Njoko commends government's response to the virus, but adds that more still needs to be done to educate people.
"Up until recently, government has been generally reactive. But we are now seeing government being proactive. The President (Jacob Zuma) made major announcements and interventions two years ago. And with the introduction of the NHI (National Health Insurance) soon, those who are HIV positive will have better access to treatment. We are really beginning to see a change in how government is responding."
The National Strategic Plan (NSP) on HIV and Aids 2012-2016 was launched today. And one of the key decisions included in the plan is the development of a single integrated strategy for HIV, Sexually Transmitted Infections (STIs) and Tuberculosis (TB). This is primarily due to the high co-infection rate between HIV and TB, as well as HIV and STIs. Currently, the country faces one of the worst dual epidemics of HIV and TB in the world at 73 percent.
"I have suffered from TB three times and the failure to diagnose early is the problem. It is a major killer among HIV positive persons, even those on treatment," she explains. "ARV's do not address opportunistic infections.

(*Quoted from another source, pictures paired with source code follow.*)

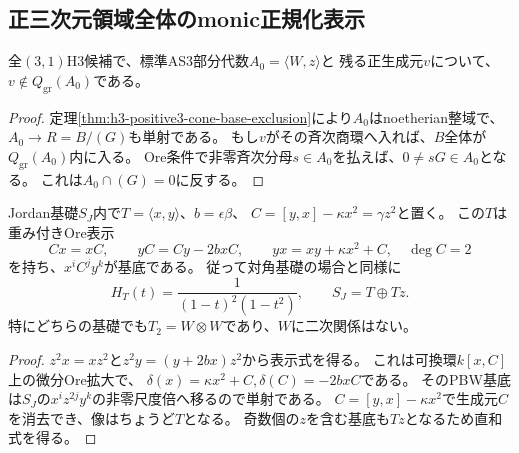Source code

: \subsection{正三次元領域全体のmonic正規化表示}
\label{subsec:h3-positive3-monic-coverage}
\begin{lemma}\label{lem:h3-positive3-no-fraction}
全$(3,1)$H3候補で、標準AS3部分代数$A_0=\langle W,z\rangle$と
残る正生成元$v$について、$v\notin Q_{\mathrm{gr}}(A_0)$である。
\end{lemma}
\begin{proof}
定理\ref{thm:h3-positive3-cone-base-exclusion}により$A_0$はnoetherian整域で、
$A_0\to R=B/(G)$も単射である。
もし$v$がその斉次商環へ入れば、$B$全体が$Q_{\mathrm{gr}}(A_0)$内に入る。
Ore条件で非零斉次分母$s\in A_0$を払えば、$0\ne sG\in A_0$となる。
これは$A_0\cap(G)=0$に反する。
\end{proof}

\begin{proposition}\label{prop:h3-positive3-Jordan-cubic-base}
Jordan基礎$S_J$内で$T=\langle x,y\rangle$、$b=\epsilon\beta$、
$C=[y,x]-\kappa x^2=\gamma z^2$と置く。
この$T$は重み付きOre表示
\[
 Cx=xC,\qquad yC=Cy-2b xC,\qquad yx=xy+\kappa x^2+C,
 \quad\deg C=2
\]
を持ち、$x^iC^jy^k$が基底である。
従って対角基礎の場合と同様に
\[
 H_T(t)=\frac1{(1-t)^2(1-t^2)},\qquad S_J=T\oplus Tz.
\]
特にどちらの基礎でも$T_2=W\otimes W$であり、$W$に二次関係はない。
\end{proposition}
\begin{proof}
$z^2x=xz^2$と$z^2y=(y+2b x)z^2$から表示式を得る。
これは可換環$k[x,C]$上の微分Ore拡大で、
$\delta(x)=\kappa x^2+C,\delta(C)=-2b xC$である。
そのPBW基底は$S_J$の$x^iz^{2j}y^k$の非零尺度倍へ移るので単射である。
$C=[y,x]-\kappa x^2$で生成元$C$を消去でき、像はちょうど$T$となる。
奇数個の$z$を含む基底も$Tz$となるため直和式を得る。
\end{proof}

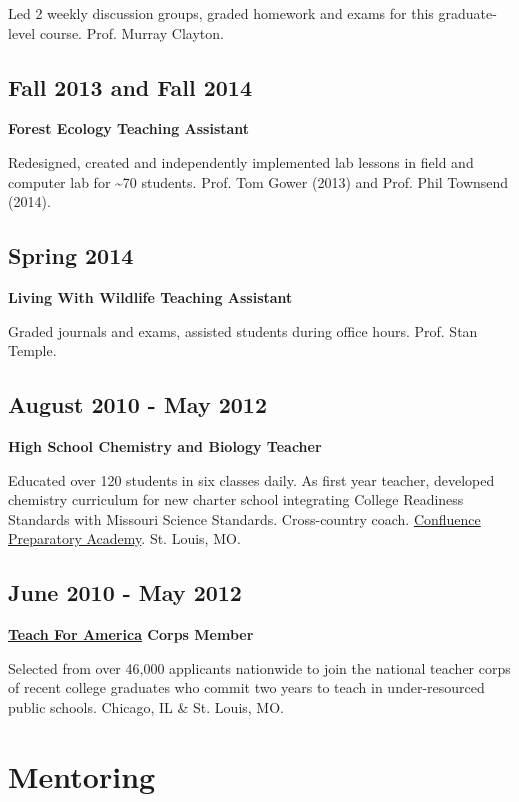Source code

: \documentclass{article}
\begin{document}
Led 2 weekly discussion groups, graded homework and exams for this
graduate-level course. Prof. Murray Clayton.

\subsection*{Fall 2013 and Fall 2014}
\label{sec:orga43c637}
\textbf{Forest Ecology Teaching Assistant}

Redesigned, created and independently implemented lab lessons in field and computer lab for \textasciitilde{}70
students.  Prof. Tom Gower (2013) and Prof. Phil Townsend (2014).

\subsection*{Spring 2014}
\label{sec:org8ab2d88}
\textbf{Living With Wildlife Teaching Assistant}

Graded journals and exams, assisted students during office hours.
Prof. Stan Temple.

\subsection*{August 2010 - May 2012}
\label{sec:org05e4b75}
\textbf{High School Chemistry and Biology Teacher}

Educated over 120 students in six classes daily. As first year
teacher, developed chemistry curriculum for new charter school
integrating College Readiness Standards with Missouri Science
Standards. Cross-country coach. \href{https://www.google.com/search?q=Confluence+Preparatory+Academy+St.+Louis\&oq=Confluence+Prep+Academy+St.+Louis\&aqs=chrome..69i57.7294j0j8\&sourceid=chrome\&ie=UTF-8\#q=Confluence+Prep+Academy+High+School+St.+Louis}{Confluence Preparatory Academy}. St. Louis, MO.

\subsection*{June 2010 - May 2012}
\label{sec:orgd3cb14a}
\textbf{\href{https://www.teachforamerica.org/}{Teach For America} Corps Member}

Selected from over 46,000 applicants nationwide to join the national
teacher corps of recent college graduates who commit two years to
teach in under-resourced public schools.  Chicago, IL \& St. Louis, MO.

\section*{Mentoring}
\label{sec:org9b171ac}
\end{document}
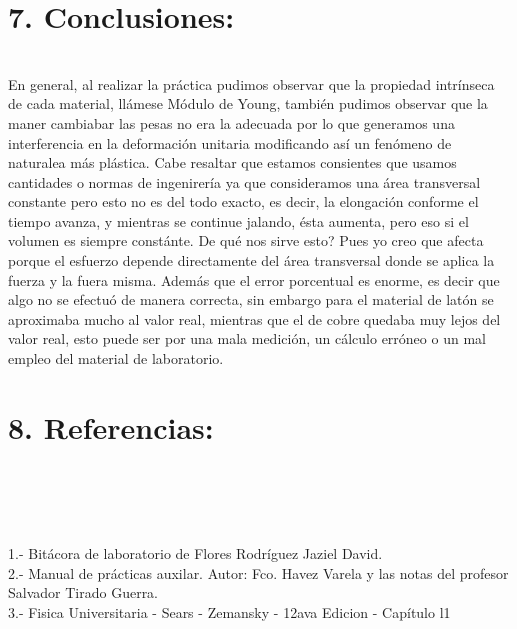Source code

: \documentclass[10pt,a4paper]{article}
\begin{document}
\section*{7. Conclusiones:}\\
En general, al realizar la pr\'{a}ctica pudimos observar que la propiedad intr\'{i}nseca de cada material, ll\'{a}mese  M\'{o}dulo de Young, tambi\'{e}n pudimos observar que la maner cambiabar las pesas no era la adecuada por lo que generamos una interferencia en la deformaci\'{o}n unitaria modificando as\'{i} un fen\'{o}meno de naturalea m\'{a}s pl\'{a}stica. Cabe resaltar que estamos consientes que usamos cantidades o normas de ingenirer\'{i}a  ya que consideramos una \'{a}rea transversal constante pero esto no es del todo exacto, es decir, la elongaci\'{o}n conforme el tiempo avanza, y mientras se continue jalando, \'{e}sta aumenta, pero eso si el volumen es siempre const\'{a}nte. De qu\'{e} nos sirve esto? Pues yo creo que afecta porque el esfuerzo depende directamente del \'{a}rea transversal donde se aplica la fuerza y la fuera misma. Adem\'{a}s que el error porcentual es enorme, es decir que algo no se efectu\'{o} de manera correcta, sin embargo para el material de lat\'{o}n se aproximaba mucho al valor real, mientras que el de cobre quedaba muy lejos del valor real, esto puede ser por una mala medici\'{o}n, un c\'{a}lculo err\'{o}neo o un mal empleo del material de laboratorio.
 
\section*{8. Referencias:}\\
\\
\medskip
\\
\\1.- Bit\'{a}cora de laboratorio de Flores Rodr\'{i}guez Jaziel David.
\\
2.- Manual de pr\'{a}cticas auxilar. Autor: Fco. Havez Varela y las notas del profesor Salvador Tirado Guerra.
\\
3.- Fisica Universitaria - Sears - Zemansky - 12ava Edicion - Cap\'{i}tulo l1
\end{document}
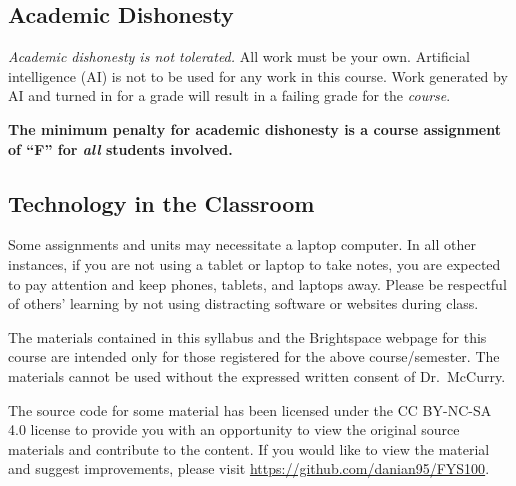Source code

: \documentclass[11pt,letterpaper]{article}
\begin{document}
\subsection{Academic Dishonesty}
\emph{Academic dishonesty is not tolerated.} 
All work must be your own. Artificial intelligence (AI) is not to be used for
any work in this course. Work generated by AI and turned in for a grade will
result in a failing grade for the \emph{course}.

\begin{mdframed}
	\centering\bfseries The minimum penalty for academic dishonesty is a
	course assignment of ``F'' for \emph{all} students involved.
\end{mdframed}

\subsection{Technology in the Classroom}
Some assignments and units may necessitate a laptop computer. In all other
instances, if you are not using a tablet or laptop to take notes, you are
expected to pay attention and keep phones, tablets, and laptops away. Please be
respectful of others' learning by not using distracting software or websites
during class.


\vfill

\begin{mdframed}
	\noindent
	The materials contained in this syllabus and the
	Brightspace webpage for this course are intended only for those registered for
	the above course/semester. The materials cannot be used without the
	expressed written consent of Dr.\ McCurry.

	\bigskip

	\noindent
	The source code for some material has been licensed under the CC
	BY-NC-SA 4.0 license to provide you with an opportunity to view the
	original source materials and contribute to the content. If you would
	like to view the material and suggest improvements, please visit
	\url{https://github.com/danian95/FYS100}.
\end{mdframed}
\end{document}
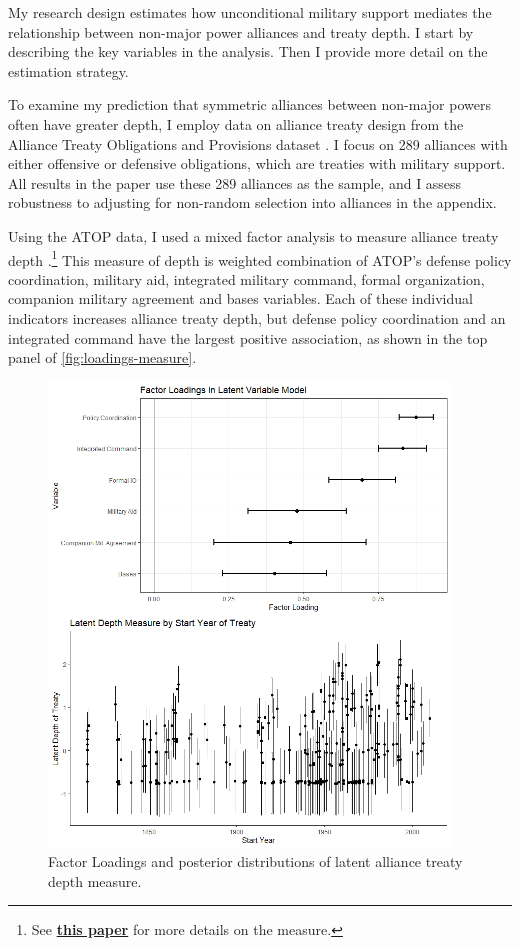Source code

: \documentclass[12pt]{article}
\begin{document}
My research design estimates how unconditional military support mediates the relationship between non-major power alliances and treaty depth. 
I start by describing the key variables in the analysis. 
Then I provide more detail on the estimation strategy. 


To examine my prediction that symmetric alliances between non-major powers often have greater depth, I employ data on alliance treaty design from the Alliance Treaty Obligations and Provisions dataset \citep{Leedsetal2002}. 
I focus on 289 alliances with either offensive or defensive obligations, which are treaties with military support. 
All results in the paper use these 289 alliances as the sample, and I assess robustness to adjusting for non-random selection into alliances in the appendix. 


Using the ATOP data, I used a mixed factor analysis to measure alliance treaty depth \citep{Murrayetal2013}.\footnote{See \textbf{\href{https://github.com/joshuaalley/arms-allies/blob/master/manuscript/arms-allies-paper.pdf}{this paper}} for more details on the measure.}
This measure of depth is weighted combination of ATOP's defense policy coordination, military aid, integrated military command, formal organization, companion military agreement and bases variables. 
Each of these individual indicators increases alliance treaty depth, but defense policy coordination and an integrated command have the largest positive association, as shown in the top panel of \autoref{fig:loadings-measure}. 


\begin{figure}[hbtp]
\centering
\includegraphics[width=0.95\textwidth]{../figures/loadings-measure.png}
\caption{Factor Loadings and posterior distributions of latent alliance treaty depth measure.}
\label{fig:loadings-measure}
\end{figure}
\end{document}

It is critical that when one tests for HIV, they test for TB as well. That will ultimately prevent deaths."
Findings of the Mortality and Causes of Death in South Africa report for 2009, recently released by Statistics South Africa, showed that tuberculosis was the most commonly mentioned cause of death on certificates.
In 2009, tuberculosis continued to be the most commonly mentioned cause of death on death notification forms, as well as the leading underlying natural cause of death in the country.
Although many strides have been made in combating the epidemic and many affected and infected families are open about the virus, stigmatisation is still a major problem she says.
"Stigma is rife....To eliminate stigma, it is going to take our leaders to pioneer disclosure. It needs to start from the top and it will be easier for ordinary people to disclose."
Being a musician has also helped her spread the message. Music has helped her get people's attention and it's through her music and through her job as Social Marketing and Mobilisation Deputy Manager at the KZN Department of Health that she speaks about the effects of the virus.
"Through my job I am able to influence behaviour change and develop meaningful messages and also to improve greater involvement of people living with HIV," she says.
Njoko has been living with HIV for the last 17 years and while many may think that the virus is a death sentence, she urges those who are positive to live life to the fullest and look after their health.
"Every situation is unique.....It can never be the same. It lives in your body in different ways. You need to know your body and the virus better than anyone else. Don't live your life for the virus- don't let the virus direct or order the steps of your life. Whatever dreams you have- live them or create new dreams," she urges.
"Life excites me......I love living; I enjoy life. I cannot let anything reduce my life. I've learnt to flow with the wind and take each day as it comes."